WORK TASK:
Exactly reproduce the line that contains "- Then my note" and all lines after it in the entries below, through the very last line.

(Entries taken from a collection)
◇ ◇ ◇

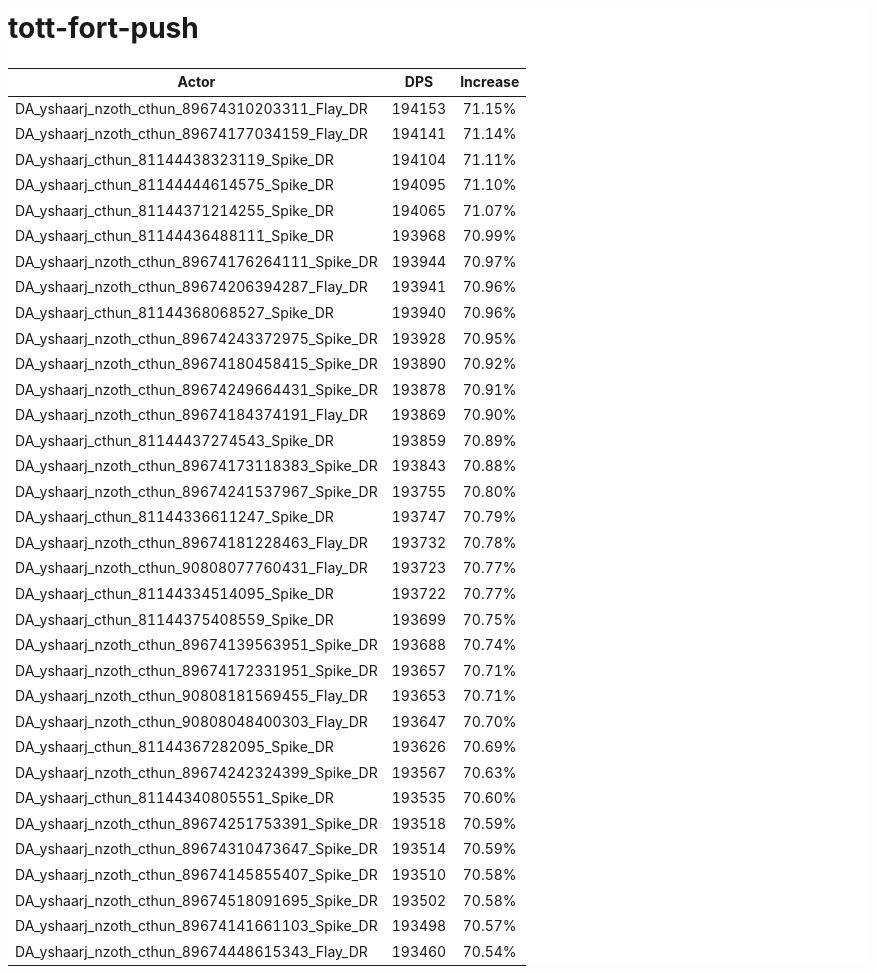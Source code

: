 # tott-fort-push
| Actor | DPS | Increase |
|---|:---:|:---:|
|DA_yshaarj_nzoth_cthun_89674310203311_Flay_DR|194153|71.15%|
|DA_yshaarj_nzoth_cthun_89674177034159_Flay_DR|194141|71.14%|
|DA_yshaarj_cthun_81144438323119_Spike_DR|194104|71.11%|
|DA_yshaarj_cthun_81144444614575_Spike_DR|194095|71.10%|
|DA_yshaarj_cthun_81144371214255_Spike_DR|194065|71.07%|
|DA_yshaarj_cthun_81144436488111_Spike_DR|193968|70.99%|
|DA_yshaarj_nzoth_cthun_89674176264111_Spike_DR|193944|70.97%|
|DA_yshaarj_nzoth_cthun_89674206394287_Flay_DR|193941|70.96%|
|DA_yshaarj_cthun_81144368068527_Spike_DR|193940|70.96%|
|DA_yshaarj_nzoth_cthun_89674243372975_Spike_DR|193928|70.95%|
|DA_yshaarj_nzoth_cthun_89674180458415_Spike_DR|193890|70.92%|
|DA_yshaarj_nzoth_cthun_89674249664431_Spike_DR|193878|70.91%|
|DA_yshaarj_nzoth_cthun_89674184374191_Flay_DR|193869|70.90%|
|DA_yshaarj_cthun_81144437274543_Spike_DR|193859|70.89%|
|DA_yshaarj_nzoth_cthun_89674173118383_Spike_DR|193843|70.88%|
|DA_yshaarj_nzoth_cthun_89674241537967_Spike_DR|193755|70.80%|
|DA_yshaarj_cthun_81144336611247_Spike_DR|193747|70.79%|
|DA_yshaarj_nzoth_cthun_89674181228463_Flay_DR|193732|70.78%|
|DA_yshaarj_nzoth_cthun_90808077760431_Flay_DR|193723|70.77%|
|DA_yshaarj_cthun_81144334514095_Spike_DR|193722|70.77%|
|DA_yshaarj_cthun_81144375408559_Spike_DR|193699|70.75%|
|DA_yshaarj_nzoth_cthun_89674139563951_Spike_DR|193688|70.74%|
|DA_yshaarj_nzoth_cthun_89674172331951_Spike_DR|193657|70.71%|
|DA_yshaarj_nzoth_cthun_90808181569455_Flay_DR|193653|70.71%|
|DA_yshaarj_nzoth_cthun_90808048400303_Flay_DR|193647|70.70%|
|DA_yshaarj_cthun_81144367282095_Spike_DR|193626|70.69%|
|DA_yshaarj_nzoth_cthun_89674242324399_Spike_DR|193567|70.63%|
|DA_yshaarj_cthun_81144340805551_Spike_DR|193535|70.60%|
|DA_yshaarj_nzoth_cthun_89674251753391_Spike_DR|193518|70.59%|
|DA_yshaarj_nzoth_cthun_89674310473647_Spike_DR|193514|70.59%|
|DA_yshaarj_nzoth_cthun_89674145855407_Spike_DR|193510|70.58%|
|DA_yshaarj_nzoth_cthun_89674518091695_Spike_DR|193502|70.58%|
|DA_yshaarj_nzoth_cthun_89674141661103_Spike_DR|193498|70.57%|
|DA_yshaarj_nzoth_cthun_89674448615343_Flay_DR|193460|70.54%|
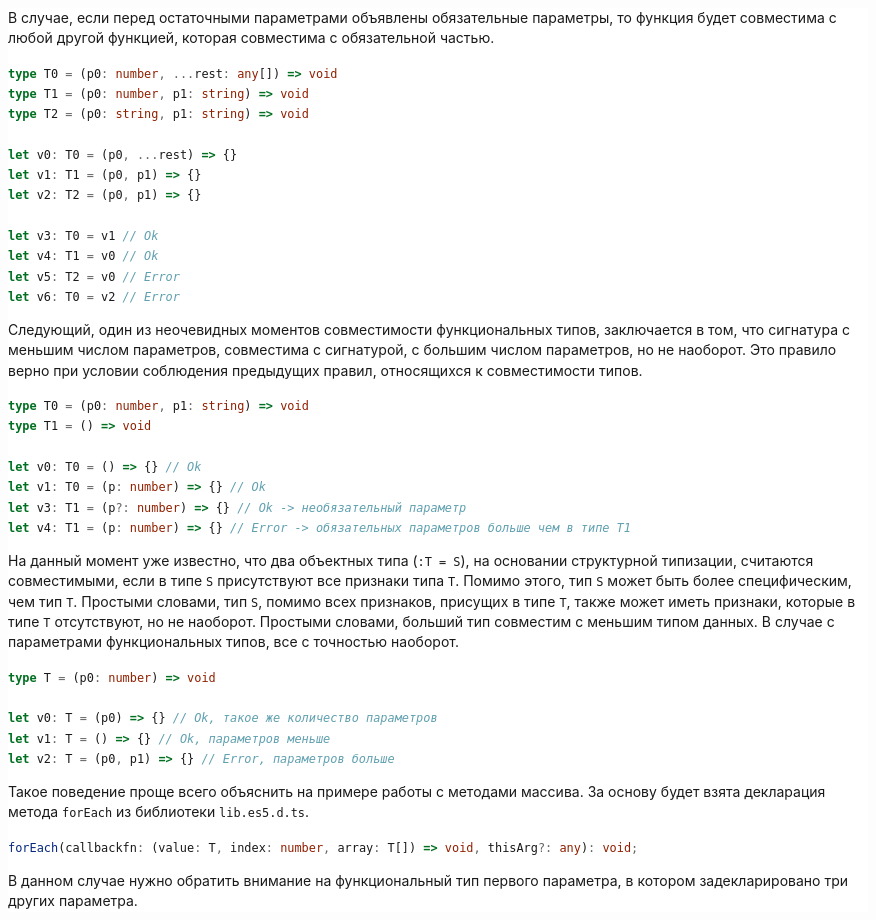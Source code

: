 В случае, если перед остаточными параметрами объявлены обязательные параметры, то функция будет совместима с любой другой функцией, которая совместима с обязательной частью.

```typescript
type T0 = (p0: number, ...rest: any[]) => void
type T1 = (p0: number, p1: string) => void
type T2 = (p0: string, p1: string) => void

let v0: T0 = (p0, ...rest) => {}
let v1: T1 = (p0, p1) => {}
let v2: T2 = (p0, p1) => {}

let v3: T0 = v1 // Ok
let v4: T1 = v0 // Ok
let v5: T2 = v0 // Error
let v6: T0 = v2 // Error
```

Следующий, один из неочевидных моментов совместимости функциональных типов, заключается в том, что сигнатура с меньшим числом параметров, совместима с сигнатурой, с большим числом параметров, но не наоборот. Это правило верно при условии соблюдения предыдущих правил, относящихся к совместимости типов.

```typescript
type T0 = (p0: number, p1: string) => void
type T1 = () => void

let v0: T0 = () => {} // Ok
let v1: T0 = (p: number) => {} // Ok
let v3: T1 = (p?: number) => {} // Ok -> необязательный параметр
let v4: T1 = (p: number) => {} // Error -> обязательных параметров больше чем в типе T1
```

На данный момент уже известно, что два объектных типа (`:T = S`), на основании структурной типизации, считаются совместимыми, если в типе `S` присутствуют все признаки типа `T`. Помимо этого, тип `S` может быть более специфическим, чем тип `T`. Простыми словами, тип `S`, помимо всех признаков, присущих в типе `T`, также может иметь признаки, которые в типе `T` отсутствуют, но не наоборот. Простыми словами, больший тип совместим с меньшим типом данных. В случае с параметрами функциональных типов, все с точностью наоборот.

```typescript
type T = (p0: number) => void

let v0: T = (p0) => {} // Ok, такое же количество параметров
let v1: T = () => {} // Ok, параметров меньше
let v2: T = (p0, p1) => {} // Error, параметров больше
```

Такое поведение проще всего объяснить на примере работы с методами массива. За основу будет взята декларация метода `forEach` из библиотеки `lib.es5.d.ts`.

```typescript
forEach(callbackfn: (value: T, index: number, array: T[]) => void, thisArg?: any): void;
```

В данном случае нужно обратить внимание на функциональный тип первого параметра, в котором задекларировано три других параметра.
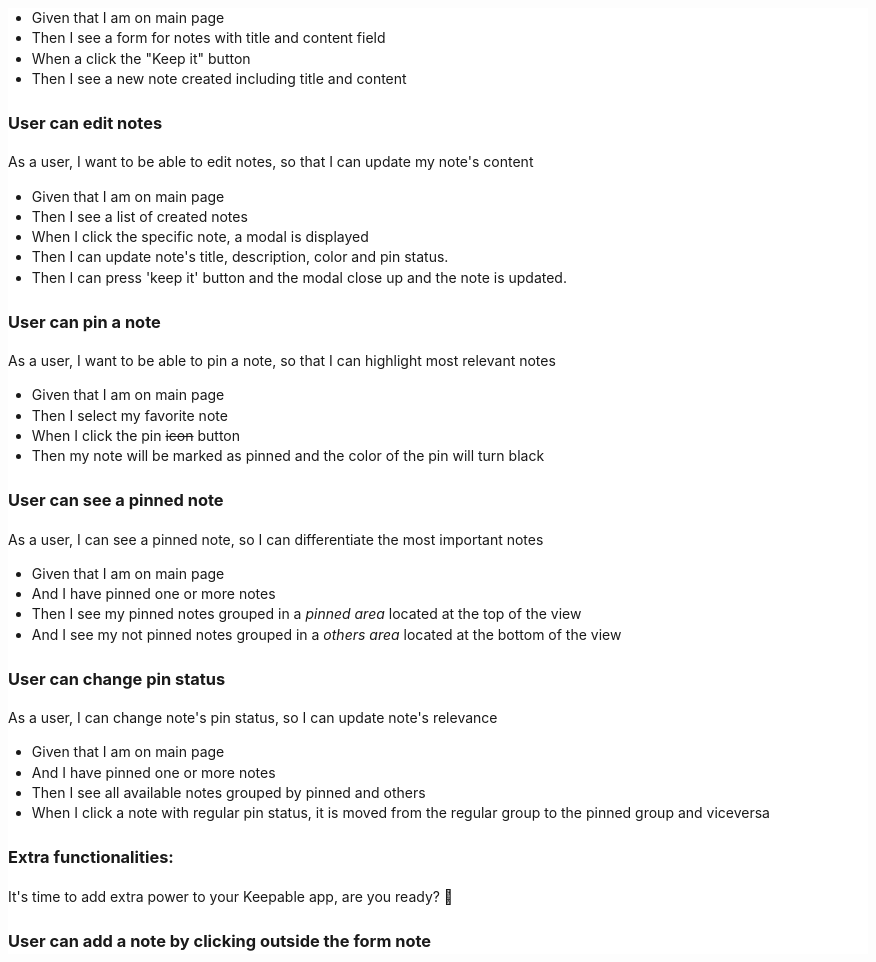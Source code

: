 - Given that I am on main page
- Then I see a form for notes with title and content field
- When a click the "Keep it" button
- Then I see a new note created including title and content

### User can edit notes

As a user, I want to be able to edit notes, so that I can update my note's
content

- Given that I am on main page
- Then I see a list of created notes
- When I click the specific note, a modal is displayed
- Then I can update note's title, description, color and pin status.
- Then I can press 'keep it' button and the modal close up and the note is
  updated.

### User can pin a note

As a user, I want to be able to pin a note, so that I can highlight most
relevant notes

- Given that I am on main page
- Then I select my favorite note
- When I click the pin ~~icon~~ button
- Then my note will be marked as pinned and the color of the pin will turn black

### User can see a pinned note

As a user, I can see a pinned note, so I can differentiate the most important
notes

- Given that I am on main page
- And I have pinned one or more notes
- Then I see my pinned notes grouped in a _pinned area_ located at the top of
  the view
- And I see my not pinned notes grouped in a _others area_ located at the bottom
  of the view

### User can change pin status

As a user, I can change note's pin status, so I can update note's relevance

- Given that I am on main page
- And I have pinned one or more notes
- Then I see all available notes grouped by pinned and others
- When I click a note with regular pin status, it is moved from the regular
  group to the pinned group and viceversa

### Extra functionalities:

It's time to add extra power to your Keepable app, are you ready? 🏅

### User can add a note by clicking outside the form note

◇ ◇ ◇

ANSWER TO THIS TASK:
- Then my note will be marked as pinned and the color of the pin will turn black

### User can see a pinned note

As a user, I can see a pinned note, so I can differentiate the most important
notes

- Given that I am on main page
- And I have pinned one or more notes
- Then I see my pinned notes grouped in a _pinned area_ located at the top of
  the view
- And I see my not pinned notes grouped in a _others area_ located at the bottom
  of the view

### User can change pin status

As a user, I can change note's pin status, so I can update note's relevance

- Given that I am on main page
- And I have pinned one or more notes
- Then I see all available notes grouped by pinned and others
- When I click a note with regular pin status, it is moved from the regular
  group to the pinned group and viceversa

### Extra functionalities:

It's time to add extra power to your Keepable app, are you ready? 🏅

### User can add a note by clicking outside the form note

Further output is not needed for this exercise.